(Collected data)
*** Block opens ***

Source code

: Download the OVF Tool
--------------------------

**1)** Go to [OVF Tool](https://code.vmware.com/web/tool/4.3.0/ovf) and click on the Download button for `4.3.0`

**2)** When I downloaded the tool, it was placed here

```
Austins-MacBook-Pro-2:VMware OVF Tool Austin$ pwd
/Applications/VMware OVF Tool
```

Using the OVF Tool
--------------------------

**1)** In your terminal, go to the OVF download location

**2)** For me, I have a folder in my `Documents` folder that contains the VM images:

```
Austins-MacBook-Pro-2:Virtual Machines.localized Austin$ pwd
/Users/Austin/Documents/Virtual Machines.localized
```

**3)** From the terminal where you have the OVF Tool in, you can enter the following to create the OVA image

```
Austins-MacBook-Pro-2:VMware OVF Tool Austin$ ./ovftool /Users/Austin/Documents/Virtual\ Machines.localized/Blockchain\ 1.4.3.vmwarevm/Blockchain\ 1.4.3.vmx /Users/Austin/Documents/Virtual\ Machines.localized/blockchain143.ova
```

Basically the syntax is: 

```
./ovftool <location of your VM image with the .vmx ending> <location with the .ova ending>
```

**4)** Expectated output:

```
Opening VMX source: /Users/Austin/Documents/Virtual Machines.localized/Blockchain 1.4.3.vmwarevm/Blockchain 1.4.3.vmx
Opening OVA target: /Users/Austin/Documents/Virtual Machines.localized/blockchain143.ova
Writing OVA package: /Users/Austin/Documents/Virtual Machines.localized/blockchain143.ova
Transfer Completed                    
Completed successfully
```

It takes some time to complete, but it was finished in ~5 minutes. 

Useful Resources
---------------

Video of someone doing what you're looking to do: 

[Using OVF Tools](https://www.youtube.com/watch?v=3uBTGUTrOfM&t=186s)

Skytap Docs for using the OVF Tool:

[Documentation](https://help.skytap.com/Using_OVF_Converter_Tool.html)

*** Block closes ***

> [WHAT IS REQUIRED]: Would you filter the entries above and keep each line that has the word "location"?

> [ANSWER BOX]:
**1)** In your terminal, go to the OVF download location
./ovftool <location of your VM image with the .vmx ending> <location with the .ova ending>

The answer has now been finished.